Artificial intelligence (AI) is no longer confined to research labs or elite tech companies. It’s powering everything from consumer services to industrial automation, and the infrastructure behind it is being forced to evolve. Hyperscale computing, paired with the data demands of AI, is rewriting the rules of how, where, and why interconnection – specifically, network interconnection – matters.

For decades, data centers and network strategies centered on large, densely connected Tier I markets. These core metros offered aggregation, scale, and access to a critical mass of providers. But, as AI-driven workloads become more distributed and latency-sensitive, that centralization model is reaching its limits. The physical and network distance between compute, storage, and end users introduces inefficiencies that AI, particularly inference workloads, can’t afford.

That shift is creating new pressures on the interconnection layer of infrastructure. Interconnection has always been essential, but now it is a defining feature. Moving massive volumes of data in real time across regions with resilience and cost control demands a fresh approach. AI has essentially elevated interconnection from a backend convenience to a front-end necessity.

The rise of regional interconnection hubs

The industry is responding by extending interconnection strategies beyond traditional core cities into Tier II and Tier III markets. These smaller metros – places like South Bend, Milwaukee, and McAllen– are emerging as intentional points of deployment, not as overflow. In many cases, they offer lower network congestion, proximity to end users, and regulatory advantages for regional workloads.

South Bend, Indiana, for instance, has become a pivotal location for technological advancements in the region. The Union Station data center, situated atop the transcontinental fiber system connecting Chicago to the East Coast, offers access to over 20 unique telecommunication network service providers.

Whether for AI training hubs or latency-sensitive inference applications, these locations are becoming critical to keeping data flows efficient, secure, and fast. This trend is being reinforced by demand from sectors like healthcare, government, and education, where the ability to maintain regional data control can determine workload viability.

Designing infrastructure around connectivity

To support this shift, data center design is evolving. Infrastructure blueprints now emphasize interconnection as much as power and cooling. Facilities are being purpose-built to support dense network ecosystems, featuring multiple fiber entry points, diverse paths, and neutral meet-me rooms that enable scalable peering.

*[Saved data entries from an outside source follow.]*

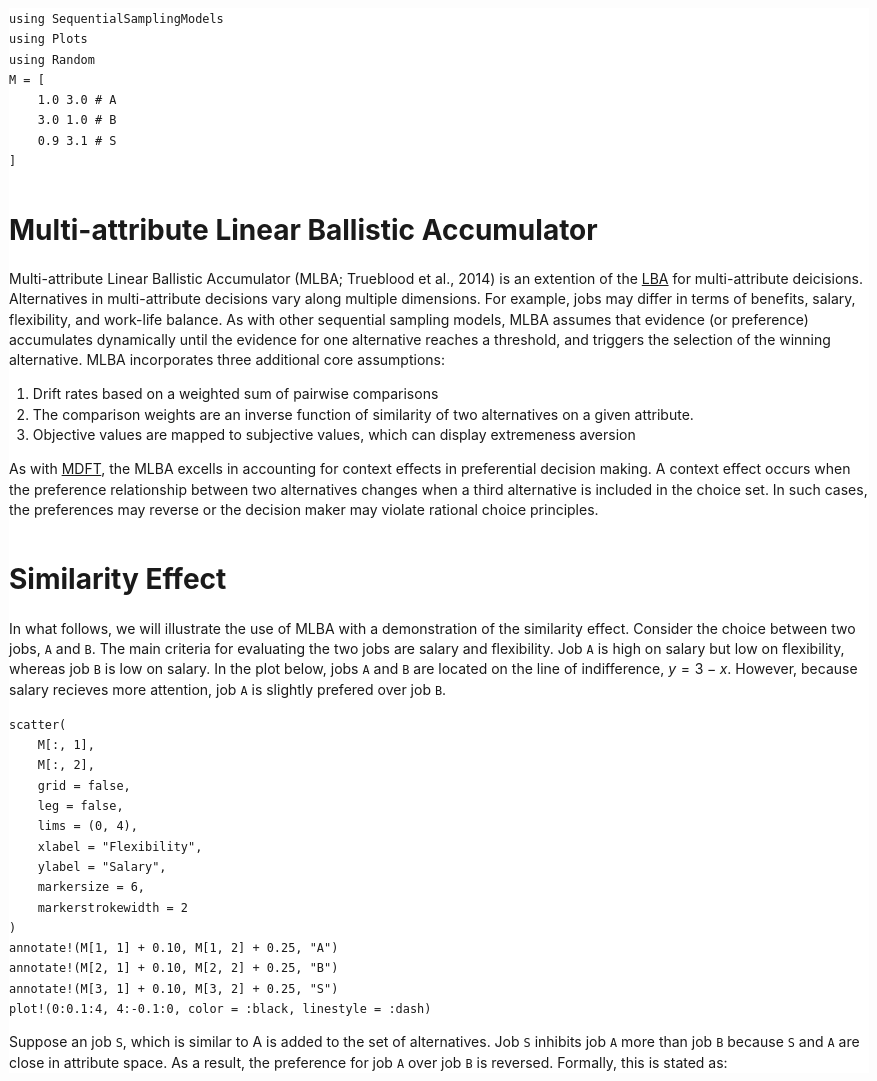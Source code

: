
 ```@setup MLBA
using SequentialSamplingModels
using Plots 
using Random
M = [
    1.0 3.0 # A 
    3.0 1.0 # B
    0.9 3.1 # S
]
```

# Multi-attribute Linear Ballistic Accumulator

Multi-attribute Linear Ballistic Accumulator (MLBA; Trueblood et al., 2014) is an extention of the [LBA](https://itsdfish.github.io/SequentialSamplingModels.jl/dev/lba/) for multi-attribute deicisions. Alternatives in multi-attribute decisions vary along multiple dimensions. For example, jobs may differ in terms of benefits, salary, flexibility, and work-life balance. As with other sequential sampling models, MLBA assumes that evidence (or preference) accumulates dynamically until the evidence for one alternative reaches a threshold, and triggers the selection of the winning alternative. MLBA incorporates three additional core assumptions:

1. Drift rates based on a weighted sum of pairwise comparisons
2. The comparison weights are an inverse function of similarity of two alternatives on a given attribute.
3. Objective values are mapped to subjective values, which can display extremeness aversion

As with [MDFT](https://itsdfish.github.io/SequentialSamplingModels.jl/dev/mdft/), the MLBA excells in  accounting for context effects in preferential decision making. A context effect occurs when the preference relationship between two alternatives changes when a third alternative is included in the choice set. In such cases, the preferences may reverse or the decision maker may violate rational choice principles.  

# Similarity Effect

In what follows, we will illustrate the use of MLBA with a demonstration of the similarity effect. 
Consider the choice between two jobs, `A` and `B`. The main criteria for evaluating the two jobs are salary and flexibility. Job `A` is high on salary but low on flexibility, whereas job `B` is low on salary. In the plot below, jobs `A` and `B` are located on the line of indifference, $y = 3 - x$. However, because salary recieves more attention, job `A` is slightly prefered over job `B`.

```@example MLBA
scatter(
    M[:, 1],
    M[:, 2],
    grid = false,
    leg = false,
    lims = (0, 4),
    xlabel = "Flexibility",
    ylabel = "Salary",
    markersize = 6,
    markerstrokewidth = 2
)
annotate!(M[1, 1] + 0.10, M[1, 2] + 0.25, "A")
annotate!(M[2, 1] + 0.10, M[2, 2] + 0.25, "B")
annotate!(M[3, 1] + 0.10, M[3, 2] + 0.25, "S")
plot!(0:0.1:4, 4:-0.1:0, color = :black, linestyle = :dash)
```
Suppose an job `S`, which is similar to A is added to the set of alternatives. Job `S` inhibits job `A` more than job `B` because `S` and `A` are close in attribute space. As a result, the preference for job `A` over job `B` is reversed. Formally, this is stated as:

Location strategy is also more nuanced. Proximity to undersea cables, cross-border fiber routes, and high-growth suburban regions has become as critical as power availability. In effect, interconnection is becoming a local utility – embedded into the digital fabric of smaller cities and helping them emerge as strategic network hubs.

This approach doesn’t just support AI. It aligns with broader priorities like sustainability, data sovereignty, and cost control. Keeping workloads closer to users reduces emissions tied to long-haul transport, improves compliance, and lowers transit costs, making interconnection a multifaceted enabler of both performance and policy goals.

Supporting divergent AI workloads

Not all AI workloads are the same. Training applications, which involve processing massive datasets, require high-throughput, long-distance connectivity between compute clusters and data lakes. Inference workloads, by contrast, demand ultra-low latency and often occur near the end user. Both create unique pressure on network design.

Meeting these needs requires dynamic interconnection – networks that are intelligent, flexible, and purpose-built. Operators are turning to regional peering exchanges, dedicated optical paths, and edge aggregation points to handle the growing complexity. Increasingly, routing decisions are also driven by real-time workload behavior, not just static paths.

It’s no longer sufficient to scale compute and network independently. High-density GPU environments must be paired with an interconnection capacity capable of keeping up. Without this match, performance gains are lost to bottlenecks at the point of connection.

Blurring the lines between Edge and core

The lines that once separated core, metro, and Edge infrastructure are dissolving. Infrastructure teams are moving toward holistic planning, where compute, storage, and connectivity are aligned from day one. Sites that can accommodate a range of workloads – while supporting scalable, resilient interconnection – are becoming the backbone of this new model.

Software-defined networking, multi-cloud routing, and hybrid deployment patterns are also shaping how interconnection is managed. Facilities must now support both static routes and dynamic optimization, driven by shifting user demand and evolving application logic.

This convergence isn’t a future trend; it’s already here. As AI-driven services scale, the ability to move data intelligently between edge and core will determine who can keep pace and who falls behind.

Infrastructure for a data-centric world

What’s clear is that interconnection has moved to the center of infrastructure planning. It’s no longer something that happens after construction, or a secondary consideration to power and space. It’s the circulatory system of modern digital operations, critical to enabling the scale, performance, and adaptability AI workloads require.

Organizations across the infrastructure ecosystem must rethink how they design for data movement. That means prioritizing neutral, diverse, and regionally distributed interconnection environments. It also means anticipating that tomorrow’s data may not follow the same paths as today’s—and that agility, more than size, will define resilience.

In a world increasingly shaped by distributed computing and AI acceleration, interconnection isn’t a nice-to-have. It’s the system that makes everything else work.